EXCERPTS
With an estimated 516,000 working parents in the D.C. area dependent upon child care services in order to function at and maintain their jobs, there is no question that child care services play a critical role in our economy. Business owners and employers need to play an active role in reinventing the system that supports child care once the pandemic ends. Without access to reliable child care services, working parents must enter a balancing act, weighing the needs of their employers against the needs of their children.
A survey of 2,557 working parents conducted by Northeastern University from May 10 to June 22 found that businesses lose on average eight hours of work a week — the equivalent of a full day — when an employee has to address their kids’ needs. Yet the support provided to maintain child care businesses has been woefully inadequate. In March, as child care providers began to feel the financial toll of the pandemic, an estimated 215,000 children across Maryland, Virginia and D.C. were at risk of losing their space at a licensed child care facility. And that number only grows higher as pandemic-related disruptions continue without public or private financial intervention.
The child care system in our country was broken before the pandemic, but Covid-19 has brought the issue to the forefront. In Virginia alone, 42% of the regulated child care capacity is unavailable due to Covid-19. As of late August, one in three centers had not provided the state regulatory agency a planned reopening date. This newfound awareness of challenges businesses face with child care should propel us to support increasing public support for this essential service.
What does it mean to reinvent child care? First, we need to shift our mental models regarding what it takes to do this work. Early care and education, as I prefer to call it, is much more than babysitting — attending to the needs of young children who are not your own in a group setting requires knowledge and understanding about child development. Eighty-five percent of the architecture of a child’s brain is formed during the first three years of life. We need to begin investing in child care programs in a way that recognizes the experiences children have in these settings help establish the foundation for all future learning.
Second, given the benefit that participating in the workforce can provide for families and our overall economy, we need a better system to finance child care costs. In our current system, states receive funding from a federal block grant program that provides assistance to help low-income working families pay for child care. States then allocate those funds to various localities to help parents pay for services. However, because these subsidy payments often fail to cover market rate costs, families encounter difficulties finding centers to serve their children. Many families are placed on a waiting list once funds from the state are depleted. For parents who do not qualify for subsidy assistance, paying for these services can feel a lot like paying college tuition at the front end of a child’s life — even more so as costs increase due to heightened cleaning procedures and reduced enrollments in a post-Covid world.

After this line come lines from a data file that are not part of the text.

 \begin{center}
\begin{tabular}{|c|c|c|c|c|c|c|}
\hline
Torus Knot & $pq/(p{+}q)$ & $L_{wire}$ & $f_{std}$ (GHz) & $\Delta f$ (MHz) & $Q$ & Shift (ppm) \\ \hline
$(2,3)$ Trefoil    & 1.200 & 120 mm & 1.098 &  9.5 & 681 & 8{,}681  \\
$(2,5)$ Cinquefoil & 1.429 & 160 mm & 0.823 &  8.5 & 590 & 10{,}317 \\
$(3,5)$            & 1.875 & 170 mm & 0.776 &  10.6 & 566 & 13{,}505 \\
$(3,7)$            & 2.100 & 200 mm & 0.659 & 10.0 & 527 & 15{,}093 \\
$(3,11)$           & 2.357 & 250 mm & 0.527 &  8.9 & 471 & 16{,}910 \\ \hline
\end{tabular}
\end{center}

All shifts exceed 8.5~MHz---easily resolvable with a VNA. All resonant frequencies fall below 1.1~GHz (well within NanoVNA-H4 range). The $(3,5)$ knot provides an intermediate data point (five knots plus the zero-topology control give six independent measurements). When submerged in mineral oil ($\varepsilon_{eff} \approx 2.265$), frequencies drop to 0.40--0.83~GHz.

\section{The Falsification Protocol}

Knowing the benefits of having more engaged and productive employees, businesses can and should become more involved in strengthening the child care industry. Business leaders need to educate themselves about the child care market near their establishments as well as where their employees live. Co-locating centers in or near places of work, where lease payments for operators can be subsidized if business owners agree to pass along savings to parents in the form of reduced fees, is another potential solution. Businesses can also explore ways to subsidize costs for child care within their benefit structures. In short, getting to a better financed system will require both public and private investments, because there are public and private benefits.
Tammy L. Mann is the president and CEO of The Campagna Center.